Vous vous retrouvez alors à la réunion de pré-rentrée, vous vous dites que vous êtes carrément en décalage avec les autres profs, et vous vous demandez ce que vous foutez là. Vous n’êtes pas appelée pour un remplacement en cette rentrée, réforme du lycée oblige, des postes supprimés, des remplaçants en surnombre, de grandes chances que vous ne soyez pas appelée de l’année, quoique vous avez peut-être de la chance, y’a une collègue du lycée qui doit prendre sa retraite en cours d’année… Vous reprenez évidemment les cours à l’hôpital, vous avez tout le temps en plus. Mais cela ne vous suffit pas, vous vous dites que vous pourriez être bien plus utile là-bas. Et puis, vous voyez arriver les demandes de temps partiel, vous prenez en main cette demande de mi-temps annualisé sur laquelle vous aviez toujours lorgné les années précédentes, mais sans avoir de projet concret. Là, le projet, vous l’avez, bien concret dans votre tête, repartir là-bas, en faire plus, plus longtemps. Alors vous remplissez les papiers, en vous disant que vu le nombre de remplaçants dans votre discipline, y’a p’têtre des chances qu’on vous l’accorde. Et puis le remplacement dans votre lycée tombe. Alors, impatiente de retrouver des élèves et d’enseigner à nouveau, vous vous remettez à bosser. Vous découvrez les nouveaux élèves que vous allez avoir pendant les 6 prochains mois, le temps de bien les connaître, c’est déjà ça. Vous faites des TP de chimie. Et vous kiffez. Grave. En plus, vous avez un emploi du temps qui vous permet de poursuivre les cours à l’hôpital, parfait. Vous êtes donc déjà bien occupée mais une amie vous parle de sa paroisse qui serait prête à donner un coup de main financier à l’orphelinat du Népal. Ah ouais ?! Sous réserve que je leur fasse une présentation powerpoint et que je leur explique un peu ? Pas de souci ! C’est dans mes cordes, expliquer des trucs, devant une assemblée, c’est ce que je fais tous les jours ! Quelques semaines plus tard, vous récoltez une belle somme, vous avez la patate, vous vous sentez soutenue.

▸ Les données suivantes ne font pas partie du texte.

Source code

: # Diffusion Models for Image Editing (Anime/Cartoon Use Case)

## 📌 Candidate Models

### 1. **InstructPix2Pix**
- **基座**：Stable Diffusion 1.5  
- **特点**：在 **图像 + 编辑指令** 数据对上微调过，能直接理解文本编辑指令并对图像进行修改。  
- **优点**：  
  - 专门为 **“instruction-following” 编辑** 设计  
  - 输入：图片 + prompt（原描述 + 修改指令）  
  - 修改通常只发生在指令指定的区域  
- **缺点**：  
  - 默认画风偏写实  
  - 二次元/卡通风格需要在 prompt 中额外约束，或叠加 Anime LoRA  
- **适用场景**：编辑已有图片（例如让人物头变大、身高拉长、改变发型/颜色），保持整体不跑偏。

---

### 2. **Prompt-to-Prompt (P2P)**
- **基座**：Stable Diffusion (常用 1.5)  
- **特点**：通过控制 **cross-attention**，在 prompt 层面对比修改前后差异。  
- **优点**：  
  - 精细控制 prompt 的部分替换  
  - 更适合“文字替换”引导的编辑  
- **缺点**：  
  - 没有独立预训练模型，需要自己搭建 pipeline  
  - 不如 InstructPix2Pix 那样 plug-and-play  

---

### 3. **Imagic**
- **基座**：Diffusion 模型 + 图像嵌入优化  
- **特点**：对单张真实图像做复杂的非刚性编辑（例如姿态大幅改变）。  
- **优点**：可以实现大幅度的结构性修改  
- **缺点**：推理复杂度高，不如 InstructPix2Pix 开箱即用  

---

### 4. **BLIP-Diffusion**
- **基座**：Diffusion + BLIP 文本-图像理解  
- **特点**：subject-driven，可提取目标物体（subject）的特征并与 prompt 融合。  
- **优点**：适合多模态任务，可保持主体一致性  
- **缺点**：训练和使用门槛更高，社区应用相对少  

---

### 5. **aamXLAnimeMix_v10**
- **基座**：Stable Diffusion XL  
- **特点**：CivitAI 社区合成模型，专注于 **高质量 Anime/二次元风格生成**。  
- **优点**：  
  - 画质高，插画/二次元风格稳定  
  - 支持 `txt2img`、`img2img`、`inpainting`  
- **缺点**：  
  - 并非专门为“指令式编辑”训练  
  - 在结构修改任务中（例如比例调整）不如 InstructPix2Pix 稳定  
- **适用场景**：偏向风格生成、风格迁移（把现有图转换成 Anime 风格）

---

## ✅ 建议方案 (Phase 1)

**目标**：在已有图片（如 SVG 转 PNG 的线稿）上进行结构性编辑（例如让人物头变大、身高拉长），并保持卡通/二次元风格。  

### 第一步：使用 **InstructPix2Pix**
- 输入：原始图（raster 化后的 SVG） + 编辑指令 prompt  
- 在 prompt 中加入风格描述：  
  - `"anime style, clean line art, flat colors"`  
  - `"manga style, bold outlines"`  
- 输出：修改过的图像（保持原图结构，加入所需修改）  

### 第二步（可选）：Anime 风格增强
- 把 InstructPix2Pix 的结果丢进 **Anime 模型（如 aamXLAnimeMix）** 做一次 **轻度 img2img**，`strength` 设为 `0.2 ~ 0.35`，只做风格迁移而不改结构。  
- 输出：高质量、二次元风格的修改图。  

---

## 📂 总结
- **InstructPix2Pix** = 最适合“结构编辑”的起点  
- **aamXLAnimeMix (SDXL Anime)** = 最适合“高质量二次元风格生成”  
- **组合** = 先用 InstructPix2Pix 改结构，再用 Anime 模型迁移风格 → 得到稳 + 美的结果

Et l’année scolaire se termine avant que vous ayez eu le temps de dire ouf. Sauf qu’elle se termine sur un papier dans votre casier, qui vous apprend que le mi-temps, on vous l’a effectivement accordé…

7  mois plus tard, vous vous retrouvez avec vos valises au pied du lit, prête à repartir, et une deuxième somme d’argent récoltée grâce à une vente de calendriers au profit de l’orphelinat. Vous n’avez pas eu de remplacement depuis le début de l’année scolaire, mais à vrai dire, vous vous en foutez, parce que vous avez été pas mal occupée, entre le fait de quitter votre appart, la vente des calendriers, les cours à l’hôpital et le soutien au lycée. Et puis vous repartez au Népal, tout bientôt. Et vous kiffez. Grave.